Il mercato dei voti ad Adrano, indagini chiuse per 14 Accusa: «Nel 2018 consensi pagati in denaro e pizze»

Vendere il proprio voto per una cifra compresa tra 25 e 50 euro o, in alcuni casi, accontentarsi di una pizza. Sarebbe stato questo il contorno delle ultime elezioni comunali nel Comune di AdranoNel mirino dei magistrati della procura di Catania sono finite 14 persone tra le quali spiccano i nomi di due consiglieri comunali. Si tratta di Federico Floresta e Grazia Ingrassia. Entrambi eletti – rispettivamente con 465 e 578 consensi – con la lista Adrano attiva affiancata al candidato sindaco, poi perdente al ballottaggio, Aldro Di Primo. Tra gli accusati c’è anche il marito di Ingrassia, Antonio Furnari, che di professione è imprenditore nel settore della ristorazione. La presunta associazione a delinquere finalizzata alla corruzione elettorale avrebbe anche «schedato gli elettori» con un controllo del consenso nelle sezioni e «la conseguente verifica della correlazione tra il denaro corrisposto e i voti ottenuti», scrivono i magistrati nell’avviso di conclusione indagini. 
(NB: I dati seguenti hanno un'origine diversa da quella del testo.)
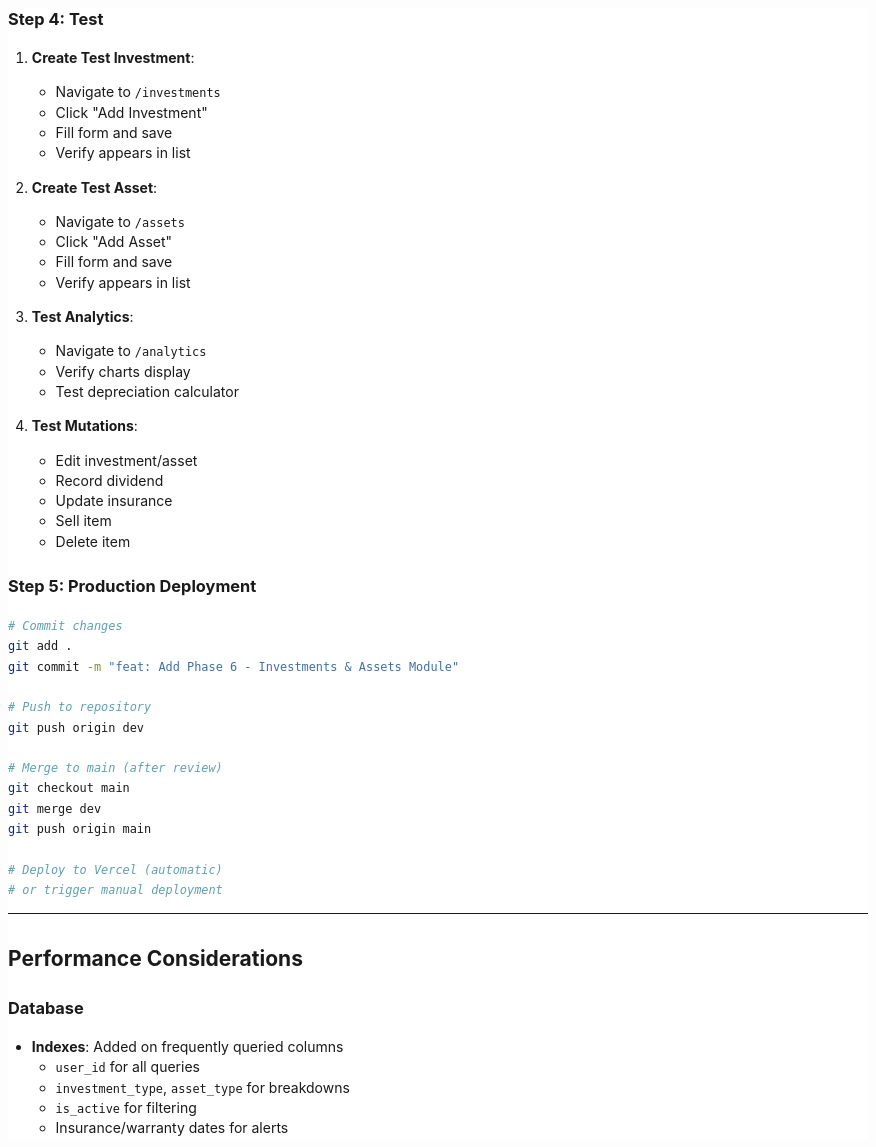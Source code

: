 ### Step 4: Test

1. **Create Test Investment**:
   - Navigate to `/investments`
   - Click "Add Investment"
   - Fill form and save
   - Verify appears in list

2. **Create Test Asset**:
   - Navigate to `/assets`
   - Click "Add Asset"
   - Fill form and save
   - Verify appears in list

3. **Test Analytics**:
   - Navigate to `/analytics`
   - Verify charts display
   - Test depreciation calculator

4. **Test Mutations**:
   - Edit investment/asset
   - Record dividend
   - Update insurance
   - Sell item
   - Delete item

### Step 5: Production Deployment

```bash
# Commit changes
git add .
git commit -m "feat: Add Phase 6 - Investments & Assets Module"

# Push to repository
git push origin dev

# Merge to main (after review)
git checkout main
git merge dev
git push origin main

# Deploy to Vercel (automatic)
# or trigger manual deployment
```

---

## Performance Considerations

### Database

- **Indexes**: Added on frequently queried columns
  - `user_id` for all queries
  - `investment_type`, `asset_type` for breakdowns
  - `is_active` for filtering
  - Insurance/warranty dates for alerts
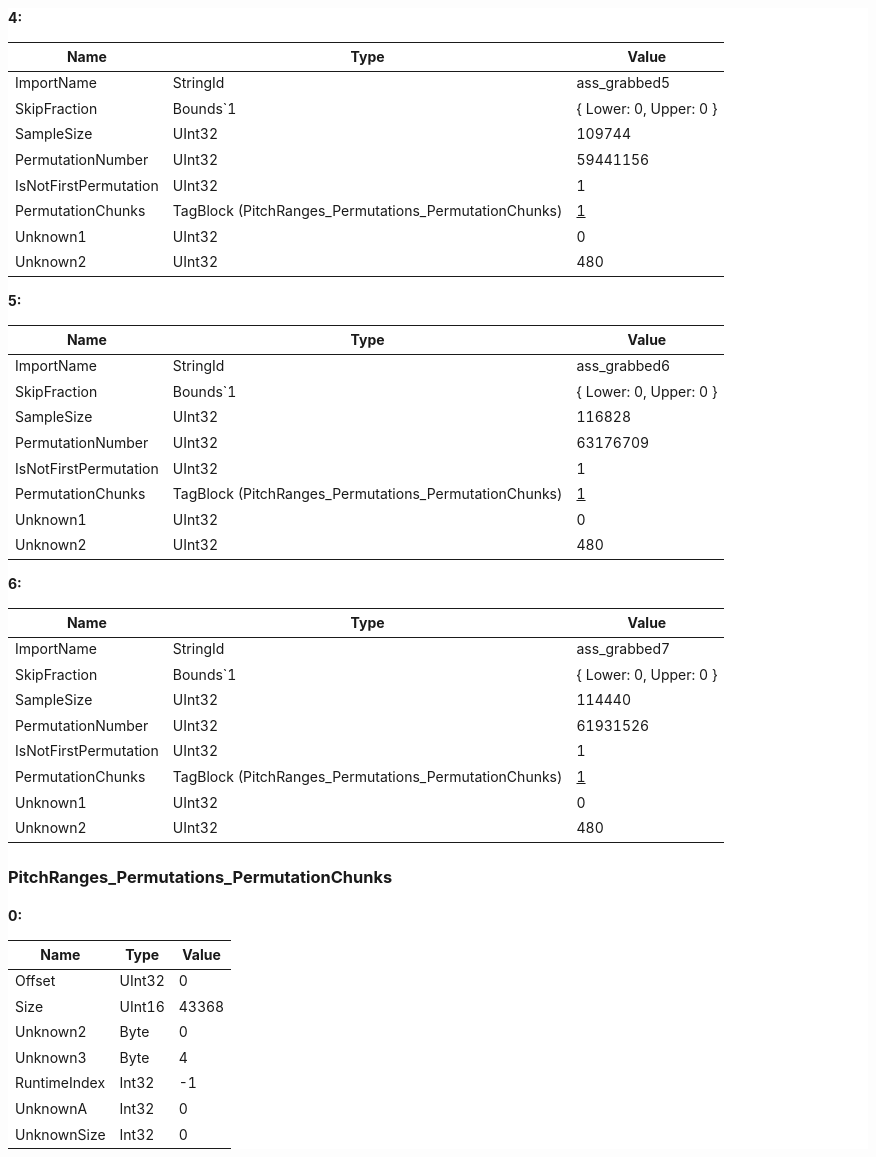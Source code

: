 
**4:**

Name	| Type	| Value
---	|---	|---	|
ImportName	|StringId	|ass_grabbed5
SkipFraction	|Bounds`1	|{ Lower: 0, Upper: 0 }
SampleSize	|UInt32	|109744
PermutationNumber	|UInt32	|59441156
IsNotFirstPermutation	|UInt32	|1
PermutationChunks	|TagBlock (PitchRanges_Permutations_PermutationChunks)	|[1](#pitchranges_permutations_permutationchunks)
Unknown1	|UInt32	|0
Unknown2	|UInt32	|480


**5:**

Name	| Type	| Value
---	|---	|---	|
ImportName	|StringId	|ass_grabbed6
SkipFraction	|Bounds`1	|{ Lower: 0, Upper: 0 }
SampleSize	|UInt32	|116828
PermutationNumber	|UInt32	|63176709
IsNotFirstPermutation	|UInt32	|1
PermutationChunks	|TagBlock (PitchRanges_Permutations_PermutationChunks)	|[1](#pitchranges_permutations_permutationchunks)
Unknown1	|UInt32	|0
Unknown2	|UInt32	|480


**6:**

Name	| Type	| Value
---	|---	|---	|
ImportName	|StringId	|ass_grabbed7
SkipFraction	|Bounds`1	|{ Lower: 0, Upper: 0 }
SampleSize	|UInt32	|114440
PermutationNumber	|UInt32	|61931526
IsNotFirstPermutation	|UInt32	|1
PermutationChunks	|TagBlock (PitchRanges_Permutations_PermutationChunks)	|[1](#pitchranges_permutations_permutationchunks)
Unknown1	|UInt32	|0
Unknown2	|UInt32	|480


### PitchRanges_Permutations_PermutationChunks

**0:**

Name	| Type	| Value
---	|---	|---	|
Offset	|UInt32	|0
Size	|UInt16	|43368
Unknown2	|Byte	|0
Unknown3	|Byte	|4
RuntimeIndex	|Int32	|-1
UnknownA	|Int32	|0
UnknownSize	|Int32	|0
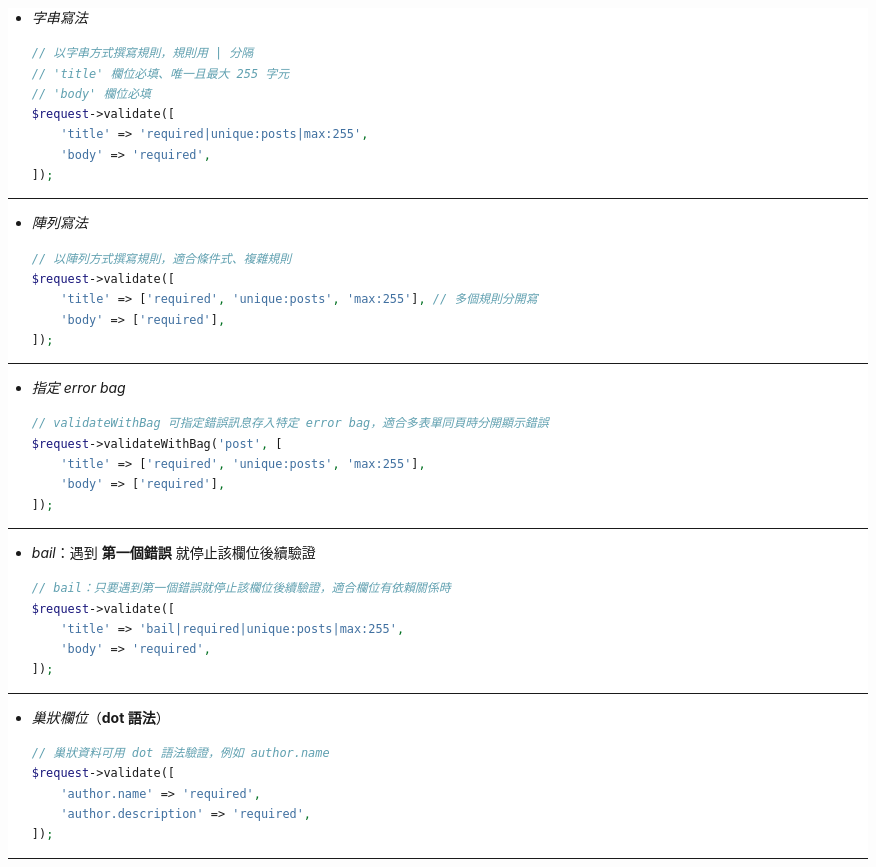 - *字串寫法*

  ```php
  // 以字串方式撰寫規則，規則用 | 分隔
  // 'title' 欄位必填、唯一且最大 255 字元
  // 'body' 欄位必填
  $request->validate([
      'title' => 'required|unique:posts|max:255',
      'body' => 'required',
  ]);
  ```

---

- *陣列寫法*

  ```php
  // 以陣列方式撰寫規則，適合條件式、複雜規則
  $request->validate([
      'title' => ['required', 'unique:posts', 'max:255'], // 多個規則分開寫
      'body' => ['required'],
  ]);
  ```

---

- *指定 error bag*

  ```php
  // validateWithBag 可指定錯誤訊息存入特定 error bag，適合多表單同頁時分開顯示錯誤
  $request->validateWithBag('post', [
      'title' => ['required', 'unique:posts', 'max:255'],
      'body' => ['required'],
  ]);
  ```

---

- *bail*：遇到 __第一個錯誤__ 就停止該欄位後續驗證

  ```php
  // bail：只要遇到第一個錯誤就停止該欄位後續驗證，適合欄位有依賴關係時
  $request->validate([
      'title' => 'bail|required|unique:posts|max:255',
      'body' => 'required',
  ]);
  ```

---

- *巢狀欄位*（__dot 語法__）

  ```php
  // 巢狀資料可用 dot 語法驗證，例如 author.name
  $request->validate([
      'author.name' => 'required',
      'author.description' => 'required',
  ]);
  ```

---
Il presunto libro mastro del voto – fatto di nomi, cognomi e sezioni – sarebbe stato utilizzato dagli indagati come una sorta di «database» da utilizzare «anche per le successive competizioni elettorali», con l’obiettivo di «offrire il proprio pacchetto di voti in consiglio comunale e nelle commissioni, in cambio di denaro». Ingrassia e Floresta, stando alle risultanze investigative, avrebbero consegnato agli elettori dei «normografi per facilitare la scrittura nelle schede elettorali». Ingrassia alla fine sarà la donna più votata tra le candidate in corsa. Floresta, invece, si era già candidato nel 2013 con la lista Amo Adrano, ottenendo 217 voti. 

Nell’inchiesta della procura, firmata dai magistrati Giuseppe Puleio e Giuseppe Sturiale, in un primo momento si era ipotizzata anche la pesante ombra dei clan mafiosi locali. Ma con la chiusura del fascicolo non è rimasta traccia dell’aggravante. La notizia dell’inchiesta ad Adrano circola ormai da diversi mesi. Venuta fuori dopo alcuni accertamenti irripetibili, su alcuni cellulari, disposti dalla procura. Il mondo della politica locale si affida a frasi di circostanza e chiede tempo per capire che tipo di strada possa prendere il fascicolo. «Quello della chiusura delle indagini è un passaggio tecnico – spiega a MeridioNews il sindaco Angelo D’Agate – aspettiamo l’evolversi della vicenda. Allo stato attuale, però, preferisco non dire nulla». A dirsi fiducioso sui prossimi passaggi è, invece, l’avvocato Salvatore Burzillà, difensore dei tre principali indagati. «Come diceva Voltaire il tempo è galantuomo e rimette a posto tutte le cose – spiega in una nota – La presunta condotta illecita descritta nei capi d’imputazione è ancora tutta da dimostrare e non esclude risvolti favorevoli per i miei assistiti». 

Nel frattempo, il presidente del Consiglio comunale adranita Aldo Di Primo, dopo avere appreso la notizia da questa testata, scrive in una nota: «Invitiamo i consiglieri interessati, al fine di restituire serenità e credibilità all’intero consiglio comunale, ad assumere una posizione responsabile rassegnando le dimissioni o autosospendendosi dal loro incarico. In attesa di potere chiarire più liberamente e in maniera definitiva la loro posizione». Su questo punto, però, non si sono ancora registrate novità.